I have a really messy file where there are datetime that I need to read and use it as an index. (I am adding this to clarify how it looks my data). My messy file were the datetime are located look like:
31.01.2016 13:59:13 31.01.2016 13:59:13 31.01.2016 14:39:20 31.01.2016 14:39:20 31.01.2016 15:19:27 31.01.2016 15:19:27 31.01.2016 15:59:34 31.01.2016 15:59:34 31.01.2016 16:39:41 31.01.2016 16:39:41 31.01.2016 17:19:48 31.01.2016 17:19:48 31.01.2016 17:59:55 31.01.2016 17:59:55 31.01.2016 18:40:02
The code I used for reading the file is the next (It is a really messy file):
df = pd.melt(pd.read_csv(file, delimiter='\t', skiprows=3, index_col=0, decimal=",").rename(columns={"Unnamed: 1":"Depth [m]"}), id_vars=["Depth [m]"], var_name="Date", value_name="Temperature").set_index("Date"))
The result that I have is a DataFrame. This DataFrame has a column which should be converted to DateTime (Date) and afterwards, I will use it as an index. When I am reading the DataFrame and try to convert the dates to a DateTime is not working. In this step, the Date is an "object". My Data looks like this:
Date Depth [m] Temperature
0 01.01.2016 00:32:09 0.0 26.59
1 01.01.2016 01:12:16 0.0 26.67
2 01.01.2016 01:52:23 0.0 26.45
3 01.01.2016 02:32:30 0.0 26.41
4 01.01.2016 03:12:37 0.0 26.43
When I apply the pd.to_datetime() with "coerce" occurs the next:
df["Date] = pd.to_datetime(df["Date], errors="coerce", format= "%d.%m.%Y %H:%M:%S" )

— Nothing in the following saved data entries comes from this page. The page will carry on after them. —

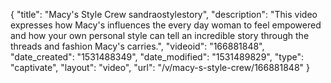 {
    "title": "Macy's Style Crew sandraostylestory",
    "description": "This video expresses how Macy's influences the every day woman to feel empowered and how your own personal style can tell an incredible story through the threads and fashion Macy's carries.",
    "videoid": "166881848",
    "date_created": "1531488349",
    "date_modified": "1531489829",
    "type": "captivate",
    "layout": "video",
    "url": "\/v\/macy-s-style-crew\/166881848"
}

DatetimeIndex: 10001662 entries, 2016-01-01 00:32:09 to 2015-12-31 23:52:02
This can work but I get a lot of NAT values within
When I apply the pd.to_datetime() with "ignore" and check the info of the DF occurs the next:
df["Date] = pd.to_datetime(df["Date], errors="ignore", format= "%d.%m.%Y %H:%M:%S" )
Stills and object
Index: 10001662 entries, 01.01.2016 00:32:09 to 31.12.2015 23:52:02
When I apply the pd.to_datetime() with "raise" it is not working.
Is there any idea about what I am doing incorrectly?